Give back the full data character for character.

• [Data excerpts]

Content starts

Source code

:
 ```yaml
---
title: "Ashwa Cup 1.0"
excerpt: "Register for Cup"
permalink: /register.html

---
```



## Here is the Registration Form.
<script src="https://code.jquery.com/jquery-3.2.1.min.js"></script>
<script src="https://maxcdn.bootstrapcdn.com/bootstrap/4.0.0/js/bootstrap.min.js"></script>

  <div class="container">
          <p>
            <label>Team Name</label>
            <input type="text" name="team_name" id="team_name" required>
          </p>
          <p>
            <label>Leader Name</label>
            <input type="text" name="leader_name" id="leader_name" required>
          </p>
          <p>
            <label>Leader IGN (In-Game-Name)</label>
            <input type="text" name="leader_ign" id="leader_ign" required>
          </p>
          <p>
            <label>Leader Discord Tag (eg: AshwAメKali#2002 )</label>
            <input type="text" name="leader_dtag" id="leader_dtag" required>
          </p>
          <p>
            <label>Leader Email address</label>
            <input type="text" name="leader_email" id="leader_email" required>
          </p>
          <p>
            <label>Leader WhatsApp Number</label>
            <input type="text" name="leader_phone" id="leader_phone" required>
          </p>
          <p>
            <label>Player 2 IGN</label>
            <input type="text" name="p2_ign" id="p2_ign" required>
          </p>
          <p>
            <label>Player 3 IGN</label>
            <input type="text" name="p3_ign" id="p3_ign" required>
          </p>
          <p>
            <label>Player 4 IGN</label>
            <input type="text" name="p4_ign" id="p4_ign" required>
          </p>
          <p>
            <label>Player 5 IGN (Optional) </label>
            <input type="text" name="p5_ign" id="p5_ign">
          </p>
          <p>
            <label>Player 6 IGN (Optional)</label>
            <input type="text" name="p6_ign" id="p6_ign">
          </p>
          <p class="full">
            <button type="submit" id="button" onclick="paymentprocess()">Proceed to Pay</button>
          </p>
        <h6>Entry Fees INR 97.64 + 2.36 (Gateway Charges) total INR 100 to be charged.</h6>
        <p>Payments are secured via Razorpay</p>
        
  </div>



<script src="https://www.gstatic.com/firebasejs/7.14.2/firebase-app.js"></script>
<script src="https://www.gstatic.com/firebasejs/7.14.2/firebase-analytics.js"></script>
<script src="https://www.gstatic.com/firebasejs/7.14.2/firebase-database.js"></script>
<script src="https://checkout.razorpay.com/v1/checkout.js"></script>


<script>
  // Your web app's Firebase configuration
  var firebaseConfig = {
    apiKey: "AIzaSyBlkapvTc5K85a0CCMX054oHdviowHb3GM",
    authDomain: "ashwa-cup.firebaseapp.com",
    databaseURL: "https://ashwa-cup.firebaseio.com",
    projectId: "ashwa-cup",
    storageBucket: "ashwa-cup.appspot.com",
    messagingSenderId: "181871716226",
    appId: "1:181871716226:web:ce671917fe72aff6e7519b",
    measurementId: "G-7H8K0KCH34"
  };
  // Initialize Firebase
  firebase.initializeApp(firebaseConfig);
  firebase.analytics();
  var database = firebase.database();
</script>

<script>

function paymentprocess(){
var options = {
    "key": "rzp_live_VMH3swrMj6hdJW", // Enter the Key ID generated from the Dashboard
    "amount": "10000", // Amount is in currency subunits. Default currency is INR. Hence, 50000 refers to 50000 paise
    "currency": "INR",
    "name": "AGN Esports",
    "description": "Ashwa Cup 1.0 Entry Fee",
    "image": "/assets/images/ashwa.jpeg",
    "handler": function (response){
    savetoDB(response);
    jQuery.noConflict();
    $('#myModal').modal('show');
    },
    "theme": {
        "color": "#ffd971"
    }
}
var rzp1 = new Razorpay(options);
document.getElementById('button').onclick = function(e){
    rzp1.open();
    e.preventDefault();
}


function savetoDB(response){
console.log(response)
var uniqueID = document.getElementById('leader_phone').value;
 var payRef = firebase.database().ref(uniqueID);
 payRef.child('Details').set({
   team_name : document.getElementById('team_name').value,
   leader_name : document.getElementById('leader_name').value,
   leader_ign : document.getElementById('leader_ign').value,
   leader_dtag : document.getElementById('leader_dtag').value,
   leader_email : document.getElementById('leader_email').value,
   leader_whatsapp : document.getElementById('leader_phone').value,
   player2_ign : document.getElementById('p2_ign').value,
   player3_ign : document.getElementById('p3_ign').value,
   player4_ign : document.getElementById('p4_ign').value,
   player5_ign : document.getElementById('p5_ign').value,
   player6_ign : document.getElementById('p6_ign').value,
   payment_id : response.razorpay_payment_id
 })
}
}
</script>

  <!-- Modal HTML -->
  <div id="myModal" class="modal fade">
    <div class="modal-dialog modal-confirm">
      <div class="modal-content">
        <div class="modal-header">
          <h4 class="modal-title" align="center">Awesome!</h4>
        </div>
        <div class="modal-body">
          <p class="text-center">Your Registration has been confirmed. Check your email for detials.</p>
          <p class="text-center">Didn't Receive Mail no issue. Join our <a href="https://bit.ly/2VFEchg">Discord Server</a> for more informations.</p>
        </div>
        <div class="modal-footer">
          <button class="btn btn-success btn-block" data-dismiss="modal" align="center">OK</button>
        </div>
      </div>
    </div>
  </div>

Content ends

• [Completed task]
Source code

:
 ```yaml
---
title: "Ashwa Cup 1.0"
excerpt: "Register for Cup"
permalink: /register.html

---
```



## Here is the Registration Form.
<script src="https://code.jquery.com/jquery-3.2.1.min.js"></script>
<script src="https://maxcdn.bootstrapcdn.com/bootstrap/4.0.0/js/bootstrap.min.js"></script>

  <div class="container">
          <p>
            <label>Team Name</label>
            <input type="text" name="team_name" id="team_name" required>
          </p>
          <p>
            <label>Leader Name</label>
            <input type="text" name="leader_name" id="leader_name" required>
          </p>
          <p>
            <label>Leader IGN (In-Game-Name)</label>
            <input type="text" name="leader_ign" id="leader_ign" required>
          </p>
          <p>
            <label>Leader Discord Tag (eg: AshwAメKali#2002 )</label>
            <input type="text" name="leader_dtag" id="leader_dtag" required>
          </p>
          <p>
            <label>Leader Email address</label>
            <input type="text" name="leader_email" id="leader_email" required>
          </p>
          <p>
            <label>Leader WhatsApp Number</label>
            <input type="text" name="leader_phone" id="leader_phone" required>
          </p>
          <p>
            <label>Player 2 IGN</label>
            <input type="text" name="p2_ign" id="p2_ign" required>
          </p>
          <p>
            <label>Player 3 IGN</label>
            <input type="text" name="p3_ign" id="p3_ign" required>
          </p>
          <p>
            <label>Player 4 IGN</label>
            <input type="text" name="p4_ign" id="p4_ign" required>
          </p>
          <p>
            <label>Player 5 IGN (Optional) </label>
            <input type="text" name="p5_ign" id="p5_ign">
          </p>
          <p>
            <label>Player 6 IGN (Optional)</label>
            <input type="text" name="p6_ign" id="p6_ign">
          </p>
          <p class="full">
            <button type="submit" id="button" onclick="paymentprocess()">Proceed to Pay</button>
          </p>
        <h6>Entry Fees INR 97.64 + 2.36 (Gateway Charges) total INR 100 to be charged.</h6>
        <p>Payments are secured via Razorpay</p>
        
  </div>



<script src="https://www.gstatic.com/firebasejs/7.14.2/firebase-app.js"></script>
<script src="https://www.gstatic.com/firebasejs/7.14.2/firebase-analytics.js"></script>
<script src="https://www.gstatic.com/firebasejs/7.14.2/firebase-database.js"></script>
<script src="https://checkout.razorpay.com/v1/checkout.js"></script>


<script>
  // Your web app's Firebase configuration
  var firebaseConfig = {
    apiKey: "AIzaSyBlkapvTc5K85a0CCMX054oHdviowHb3GM",
    authDomain: "ashwa-cup.firebaseapp.com",
    databaseURL: "https://ashwa-cup.firebaseio.com",
    projectId: "ashwa-cup",
    storageBucket: "ashwa-cup.appspot.com",
    messagingSenderId: "181871716226",
    appId: "1:181871716226:web:ce671917fe72aff6e7519b",
    measurementId: "G-7H8K0KCH34"
  };
  // Initialize Firebase
  firebase.initializeApp(firebaseConfig);
  firebase.analytics();
  var database = firebase.database();
</script>

<script>

function paymentprocess(){
var options = {
    "key": "rzp_live_VMH3swrMj6hdJW", // Enter the Key ID generated from the Dashboard
    "amount": "10000", // Amount is in currency subunits. Default currency is INR. Hence, 50000 refers to 50000 paise
    "currency": "INR",
    "name": "AGN Esports",
    "description": "Ashwa Cup 1.0 Entry Fee",
    "image": "/assets/images/ashwa.jpeg",
    "handler": function (response){
    savetoDB(response);
    jQuery.noConflict();
    $('#myModal').modal('show');
    },
    "theme": {
        "color": "#ffd971"
    }
}
var rzp1 = new Razorpay(options);
document.getElementById('button').onclick = function(e){
    rzp1.open();
    e.preventDefault();
}


function savetoDB(response){
console.log(response)
var uniqueID = document.getElementById('leader_phone').value;
 var payRef = firebase.database().ref(uniqueID);
 payRef.child('Details').set({
   team_name : document.getElementById('team_name').value,
   leader_name : document.getElementById('leader_name').value,
   leader_ign : document.getElementById('leader_ign').value,
   leader_dtag : document.getElementById('leader_dtag').value,
   leader_email : document.getElementById('leader_email').value,
   leader_whatsapp : document.getElementById('leader_phone').value,
   player2_ign : document.getElementById('p2_ign').value,
   player3_ign : document.getElementById('p3_ign').value,
   player4_ign : document.getElementById('p4_ign').value,
   player5_ign : document.getElementById('p5_ign').value,
   player6_ign : document.getElementById('p6_ign').value,
   payment_id : response.razorpay_payment_id
 })
}
}
</script>

  <!-- Modal HTML -->
  <div id="myModal" class="modal fade">
    <div class="modal-dialog modal-confirm">
      <div class="modal-content">
        <div class="modal-header">
          <h4 class="modal-title" align="center">Awesome!</h4>
        </div>
        <div class="modal-body">
          <p class="text-center">Your Registration has been confirmed. Check your email for detials.</p>
          <p class="text-center">Didn't Receive Mail no issue. Join our <a href="https://bit.ly/2VFEchg">Discord Server</a> for more informations.</p>
        </div>
        <div class="modal-footer">
          <button class="btn btn-success btn-block" data-dismiss="modal" align="center">OK</button>
        </div>
      </div>
    </div>
  </div>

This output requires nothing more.